Take the entries that follow and return exactly the lines from the one holding "[Check me out](SeverityIndices.pdf)" through the one holding "[http://lancis.ecologia.unam.mx/R_Scripts_Catalogue/] (R Scripts", both included. Nothing else is needed.
THE DATA START
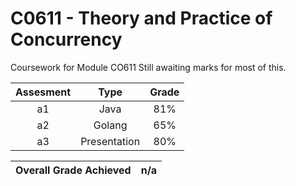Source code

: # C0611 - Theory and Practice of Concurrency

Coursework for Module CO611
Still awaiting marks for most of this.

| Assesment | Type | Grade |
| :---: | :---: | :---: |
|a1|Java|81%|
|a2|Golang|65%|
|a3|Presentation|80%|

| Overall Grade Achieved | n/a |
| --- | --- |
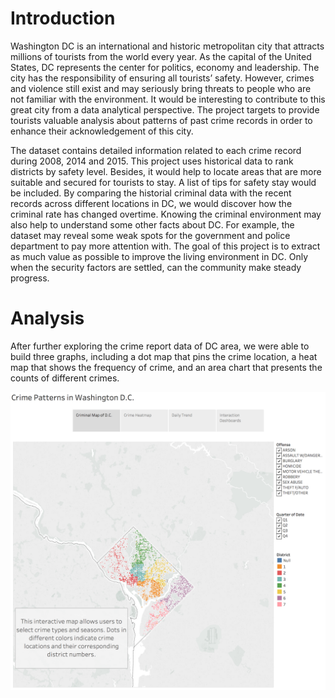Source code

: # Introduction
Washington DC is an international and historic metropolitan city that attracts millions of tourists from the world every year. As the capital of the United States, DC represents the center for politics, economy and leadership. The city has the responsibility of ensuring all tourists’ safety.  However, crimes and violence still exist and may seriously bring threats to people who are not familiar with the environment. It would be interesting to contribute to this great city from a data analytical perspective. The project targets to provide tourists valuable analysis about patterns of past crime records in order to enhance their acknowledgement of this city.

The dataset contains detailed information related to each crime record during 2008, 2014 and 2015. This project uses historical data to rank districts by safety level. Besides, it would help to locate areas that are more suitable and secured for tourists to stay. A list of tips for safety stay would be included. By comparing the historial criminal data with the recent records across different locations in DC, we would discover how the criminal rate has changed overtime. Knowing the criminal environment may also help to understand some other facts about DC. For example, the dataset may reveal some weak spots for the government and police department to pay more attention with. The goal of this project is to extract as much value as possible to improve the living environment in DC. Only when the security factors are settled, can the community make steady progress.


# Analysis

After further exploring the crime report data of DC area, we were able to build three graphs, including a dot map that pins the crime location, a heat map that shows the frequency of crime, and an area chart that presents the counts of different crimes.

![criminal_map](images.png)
THE DATA END
THE DATA START
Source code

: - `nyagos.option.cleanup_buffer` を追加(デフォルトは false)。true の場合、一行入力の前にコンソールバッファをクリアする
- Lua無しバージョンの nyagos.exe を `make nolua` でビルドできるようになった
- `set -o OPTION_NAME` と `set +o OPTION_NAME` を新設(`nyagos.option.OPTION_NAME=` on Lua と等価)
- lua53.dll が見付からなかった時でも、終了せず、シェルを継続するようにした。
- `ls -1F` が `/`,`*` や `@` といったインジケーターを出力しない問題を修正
THE DATA END
THE DATA START
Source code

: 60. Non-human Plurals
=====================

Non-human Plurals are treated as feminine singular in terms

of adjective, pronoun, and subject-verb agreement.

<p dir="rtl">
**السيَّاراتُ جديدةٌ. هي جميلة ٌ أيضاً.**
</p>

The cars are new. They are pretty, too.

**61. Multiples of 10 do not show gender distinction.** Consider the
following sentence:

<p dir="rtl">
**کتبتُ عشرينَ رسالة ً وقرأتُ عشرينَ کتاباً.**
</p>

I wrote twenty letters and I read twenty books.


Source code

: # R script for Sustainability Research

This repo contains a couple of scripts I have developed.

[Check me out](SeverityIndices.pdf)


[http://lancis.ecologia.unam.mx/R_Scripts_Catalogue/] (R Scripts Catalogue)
THE DATA END
▶ RESPONSE TO THE EXERCISE
[Check me out](SeverityIndices.pdf)


[http://lancis.ecologia.unam.mx/R_Scripts_Catalogue/] (R Scripts Catalogue)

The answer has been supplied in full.